In tal senso, la Ciclotimia può essere considerata una forma di disturbo bipolare più lieve caratterizzato da episodi maniacali di minore intensità (ipomaniacalità) alternati a episodi depressivi. Nel disturbo Bipolare infine, il DB I si distingue per maggiore severità dei sintomi e della prognosi dal DB II che a differenza della ciclotimia presenta episodi depressivi maggiori e a differenza del tipo I episodi ipomaniacali. I fattori scatenanti o precipitanti di un disturbo dell’umore sono individuabili, secondo un approccio biopsicosociale in esperienze negative precoci di vita, predisposizione genetica che può comportare una vulnerabilità allo stress (e non una predisposizione a sviluppare lo stesso disturbo), e eventi stressanti o traumatici. L’esperienza della perdita risulta essere particolarmente dolorosa e significativa all’interno di questo quadro, sia in termini di perdite affettive legate ad eventi come lutti e separazioni sia più genericamente alla perdita del controllo di fronte a situazioni che la persona percepisce come “ingestibili per lei” sviluppando un senso di impotenza, spavento e avvilimento. Vediamo dunque che l’attribuzione di un significato soggettivo all’esperienza è all’origine del vissuto che ne deriva e profondamente correlato alla personalità di base ed alle capacità di coping o attivazione che la persona ha sviluppato nel corso della sua vita. Non esistono eventi traumatici in assoluto quindi ma schemi di pensiero e modalità di interpretare la realtà e di attribuire ad essa un significato personale che intensificano o meno la natura stressante dell’evento.

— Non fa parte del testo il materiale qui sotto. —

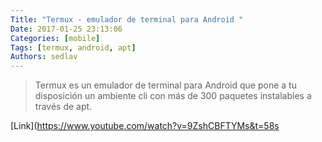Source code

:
 ```yaml
---
Title: "Termux - emulador de terminal para Android "
Date: 2017-01-25 23:13:06
Categories: [mobile]
Tags: [termux, android, apt]
Authors: sedlav
---
```


> Termux es un emulador de terminal para Android que pone a tu disposición un ambiente cli con más de 300 paquetes instalables a través de apt.

[Link](https://www.youtube.com/watch?v=9ZshCBFTYMs&t=58s
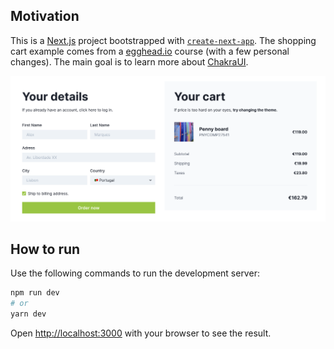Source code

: ## Motivation

This is a [Next.js](https://nextjs.org/) project bootstrapped with [`create-next-app`](https://github.com/vercel/next.js/tree/canary/packages/create-next-app). The shopping cart example comes from a [egghead.io](https://egghead.io/) course (with a few personal changes). The main goal is to learn more about [ChakraUI](https://chakra-ui.com/).

![Result](.github/result.png)

## How to run

Use the following commands to run the development server:

```bash
npm run dev
# or
yarn dev
```

Open [http://localhost:3000](http://localhost:3000) with your browser to see the result.
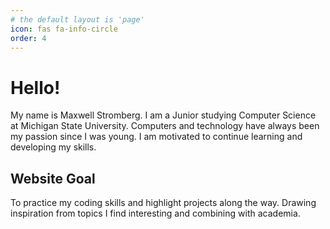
 ```yaml
---
# the default layout is 'page'
icon: fas fa-info-circle
order: 4
---
```


# Hello! 
My name is Maxwell Stromberg. I am a Junior studying Computer Science at Michigan State University. Computers and technology have always been my passion since I was young. I am motivated to continue learning and developing my skills.

## Website Goal
To practice my coding skills and highlight projects along the way. Drawing inspiration from topics I find interesting and combining with academia. 

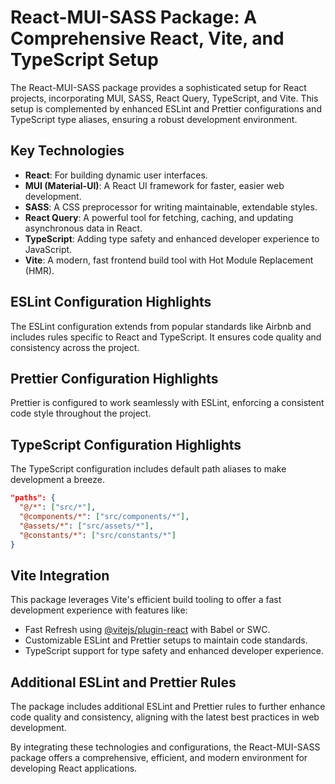 # React-MUI-SASS Package: A Comprehensive React, Vite, and TypeScript Setup

The React-MUI-SASS package provides a sophisticated setup for React projects, incorporating MUI, SASS, React Query, TypeScript, and Vite. This setup is complemented by enhanced ESLint and Prettier configurations and TypeScript type aliases, ensuring a robust development environment.

## Key Technologies

- **React**: For building dynamic user interfaces.
- **MUI (Material-UI)**: A React UI framework for faster, easier web development.
- **SASS**: A CSS preprocessor for writing maintainable, extendable styles.
- **React Query**: A powerful tool for fetching, caching, and updating asynchronous data in React.
- **TypeScript**: Adding type safety and enhanced developer experience to JavaScript.
- **Vite**: A modern, fast frontend build tool with Hot Module Replacement (HMR).

## ESLint Configuration Highlights

The ESLint configuration extends from popular standards like Airbnb and includes rules specific to React and TypeScript. It ensures code quality and consistency across the project.

## Prettier Configuration Highlights

Prettier is configured to work seamlessly with ESLint, enforcing a consistent code style throughout the project.

## TypeScript Configuration Highlights

The TypeScript configuration includes default path aliases to make development a breeze.

```json
"paths": {
  "@/*": ["src/*"],
  "@components/*": ["src/components/*"],
  "@assets/*": ["src/assets/*"],
  "@constants/*": ["src/constants/*"]
}
```

## Vite Integration

This package leverages Vite's efficient build tooling to offer a fast development experience with features like:

- Fast Refresh using [@vitejs/plugin-react](https://github.com/vitejs/vite-plugin-react/blob/main/packages/plugin-react/README.md) with Babel or SWC.
- Customizable ESLint and Prettier setups to maintain code standards.
- TypeScript support for type safety and enhanced developer experience.

## Additional ESLint and Prettier Rules

The package includes additional ESLint and Prettier rules to further enhance code quality and consistency, aligning with the latest best practices in web development.

By integrating these technologies and configurations, the React-MUI-SASS package offers a comprehensive, efficient, and modern environment for developing React applications.
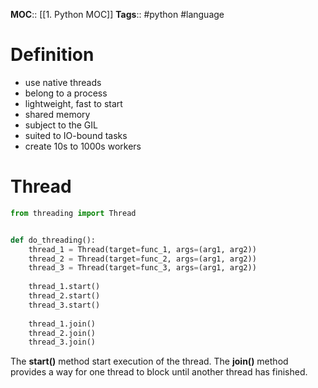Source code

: **MOC**:: [[1. Python MOC]]
**Tags**:: #python #language

# Definition
- use native threads
- belong to a process
- lightweight, fast to start
- shared memory
- subject to the GIL
- suited to IO-bound tasks
- create 10s to 1000s workers

# Thread
```python
from threading import Thread


def do_threading():
	thread_1 = Thread(target=func_1, args=(arg1, arg2))
	thread_2 = Thread(target=func_2, args=(arg1, arg2))
	thread_3 = Thread(target=func_3, args=(arg1, arg2))
	
	thread_1.start()
	thread_2.start()
	thread_3.start()
	
	thread_1.join()
	thread_2.join()
	thread_3.join()
```
The **start()** method start execution of the thread.
The **join()** method provides a way for one thread to block until another thread has finished.

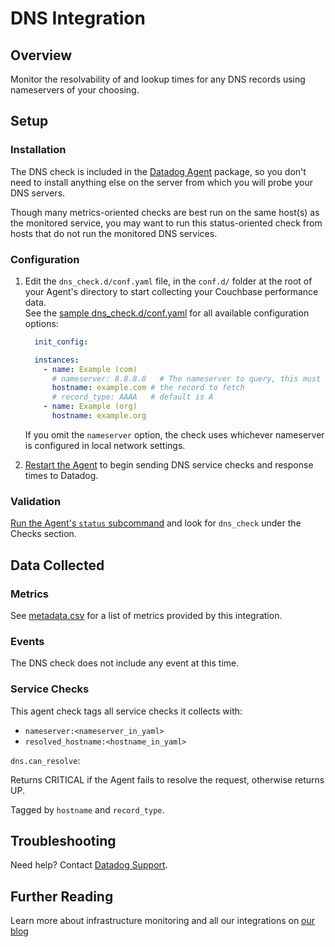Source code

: # DNS Integration

## Overview

Monitor the resolvability of and lookup times for any DNS records using nameservers of your choosing.

## Setup

### Installation

The DNS check is included in the [Datadog Agent][1] package, so you don't need to install anything else on the server from which you will probe your DNS servers.  

Though many metrics-oriented checks are best run on the same host(s) as the monitored service, you may want to run this status-oriented check from hosts that do not run the monitored DNS services.

### Configuration

1. Edit the `dns_check.d/conf.yaml` file, in the `conf.d/` folder at the root of your Agent's directory to start collecting your Couchbase performance data.  
    See the [sample dns_check.d/conf.yaml][2] for all available configuration options:
    
    ```yaml
      init_config:

      instances:
        - name: Example (com)
          # nameserver: 8.8.8.8   # The nameserver to query, this must be an IP address
          hostname: example.com # the record to fetch
          # record_type: AAAA   # default is A
        - name: Example (org)
          hostname: example.org
    ```
    
    If you omit the `nameserver` option, the check uses whichever nameserver is configured in local network settings.

2. [Restart the Agent][3] to begin sending DNS service checks and response times to Datadog.

### Validation

[Run the Agent's `status` subcommand][4] and look for `dns_check` under the Checks section.

## Data Collected

### Metrics

See [metadata.csv][5] for a list of metrics provided by this integration.

### Events
The DNS check does not include any event at this time.

### Service Checks
This agent check tags all service checks it collects with:

  * `nameserver:<nameserver_in_yaml>`
  * `resolved_hostname:<hostname_in_yaml>`

`dns.can_resolve`:

Returns CRITICAL if the Agent fails to resolve the request, otherwise returns UP.

Tagged by `hostname` and `record_type`.

## Troubleshooting
Need help? Contact [Datadog Support][6].

## Further Reading
Learn more about infrastructure monitoring and all our integrations on [our blog][7]


[1]: https://app.datadoghq.com/account/settings#agent
[2]: https://github.com/DataDog/integrations-core/blob/master/dns_check/conf.yaml.example
[3]: https://docs.datadoghq.com/agent/faq/agent-commands/#start-stop-restart-the-agent
[4]: https://docs.datadoghq.com/agent/faq/agent-commands/#agent-status-and-information
[5]: https://github.com/DataDog/integrations-core/blob/master/dns_check/metadata.csv
[6]: http://docs.datadoghq.com/help/
[7]: https://www.datadoghq.com/blog/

Il focus del lavoro è prevenire l’insorgere di disturbi conclamati gravi, intervenendo sulle abilità che la persona possiede e che le occorrono per fronteggiare eventi stressanti e traumatici. Lavorare sulla capacità di attivazione, sulla gestione dello stress, sull’auto-stima, sulle abilità sociali, sulla competenza emotiva, intesa come capacità di individuare, riconoscere e comunicare le proprie emozioni (e successivamente quelle degli altri).